Both stablecoins saw massive growth in 2025 (transactions hit records, market cap up significantly), but yields have been a key adoption hook.

What This Means for Retail Traders and Holders

For everyday users on platforms like exchanges or wallets:

  • Passive Income at Risk: If the ban sticks, that easy 4-5% APY on holdings could vanish or move to more restricted/complex forms (e.g., only through active DeFi participation). Many retail traders park funds in stablecoins between trades or during bear markets—losing yields means lower returns and less incentive to hold onchain.
  • Alternatives and Workarounds: DeFi lending protocols (Aave, Compound) or staking/liquidity provision could still offer yields (often higher, but riskier). Offshore or non-U.S. platforms might fill the gap, but that brings compliance headaches. Some predict banks will launch their own yield-bearing tokenized deposits under GENIUS rules.
  • Market Volatility: Uncertainty already contributes to choppy crypto sentiment.

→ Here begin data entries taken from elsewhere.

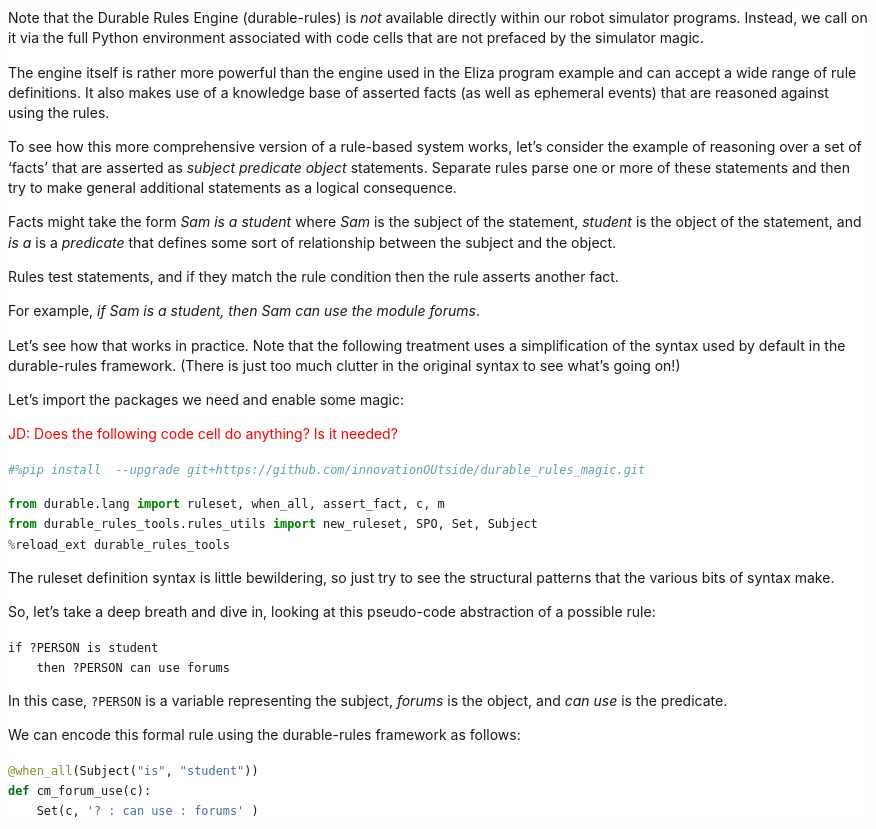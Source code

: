 Note that the Durable Rules Engine (durable-rules) is *not* available directly within our robot simulator programs. Instead, we call on it via the full Python environment associated with code cells that are not prefaced by the simulator magic.

The engine itself is rather more powerful than the engine used in the Eliza program example and can accept a wide range of rule definitions. It also makes use of a knowledge base of asserted facts (as well as ephemeral events) that are reasoned against using the rules.

To see how this more comprehensive version of a rule-based system works, let’s consider the example of reasoning over a set of ‘facts’ that are asserted as *subject predicate object* statements. Separate rules parse one or more of these statements and then try to make general additional statements as a logical consequence.

Facts might take the form *Sam is a student* where *Sam* is the subject of the statement, *student* is the object of the statement, and *is a* is a *predicate* that defines some sort of relationship between the subject and the object.

Rules test statements, and if they match the rule condition then the rule asserts another fact.

For example, *if Sam is a student, then Sam can use the module forums*.

Let’s see how that works in practice. Note that the following treatment uses a simplification of the syntax used by default in the durable-rules framework. (There is just too much clutter in the original syntax to see what’s going on!)

Let’s import the packages we need and enable some magic:

<font color='red'>JD: Does the following code cell do anything? Is it needed?</font>

```python
#%pip install  --upgrade git+https://github.com/innovationOUtside/durable_rules_magic.git
```

```python
from durable.lang import ruleset, when_all, assert_fact, c, m
from durable_rules_tools.rules_utils import new_ruleset, SPO, Set, Subject
%reload_ext durable_rules_tools
```


The ruleset definition syntax is little bewildering, so just try to see the structural patterns that the various bits of syntax make.

So, let’s take a deep breath and dive in, looking at this pseudo-code abstraction of a possible rule:

```
if ?PERSON is student
    then ?PERSON can use forums
```

In this case, `?PERSON` is a variable representing the subject, *forums* is the object, and *can use* is the predicate.

We can encode this formal rule using the durable-rules framework as follows:

```python
@when_all(Subject("is", "student"))
def cm_forum_use(c):
    Set(c, '? : can use : forums' )
```    
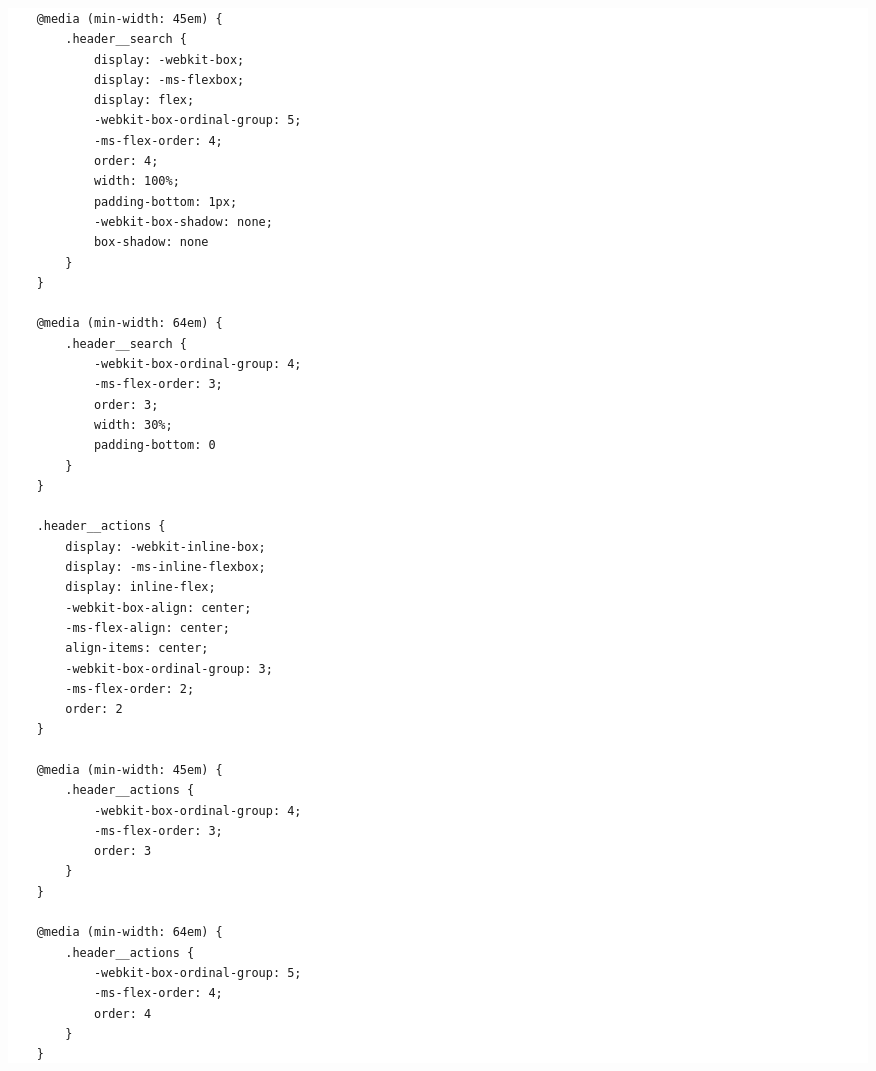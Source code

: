         @media (min-width: 45em) {
            .header__search {
                display: -webkit-box;
                display: -ms-flexbox;
                display: flex;
                -webkit-box-ordinal-group: 5;
                -ms-flex-order: 4;
                order: 4;
                width: 100%;
                padding-bottom: 1px;
                -webkit-box-shadow: none;
                box-shadow: none
            }
        }
        
        @media (min-width: 64em) {
            .header__search {
                -webkit-box-ordinal-group: 4;
                -ms-flex-order: 3;
                order: 3;
                width: 30%;
                padding-bottom: 0
            }
        }
        
        .header__actions {
            display: -webkit-inline-box;
            display: -ms-inline-flexbox;
            display: inline-flex;
            -webkit-box-align: center;
            -ms-flex-align: center;
            align-items: center;
            -webkit-box-ordinal-group: 3;
            -ms-flex-order: 2;
            order: 2
        }
        
        @media (min-width: 45em) {
            .header__actions {
                -webkit-box-ordinal-group: 4;
                -ms-flex-order: 3;
                order: 3
            }
        }
        
        @media (min-width: 64em) {
            .header__actions {
                -webkit-box-ordinal-group: 5;
                -ms-flex-order: 4;
                order: 4
            }
        }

A “bad bill” passing could push more activity abroad; a pro-crypto revision could boost confidence and inflows.
  • Long-Term Outlook: This fight highlights crypto’s maturation—stablecoins aren’t just trading tools anymore; they’re challenging traditional finance. A compromise (e.g., allowing activity-based yields) might emerge in revisions, with bipartisan talks ongoing. But until clarity arrives, expect more lobbying battles.

The Clarity Act remains stalled, with potential rewrites ahead. For now, the banking lobby has scored points, but crypto advocates (led by Coinbase) are fighting back hard. If yields get restricted, it could reshape how millions use stablecoins—not as “digital cash” with perks, but as pure utility.

Traders: Monitor Senate updates closely. In the meantime, diversify your stablecoin strategies—whether through DeFi or other platforms—because the yield game might be changing fast.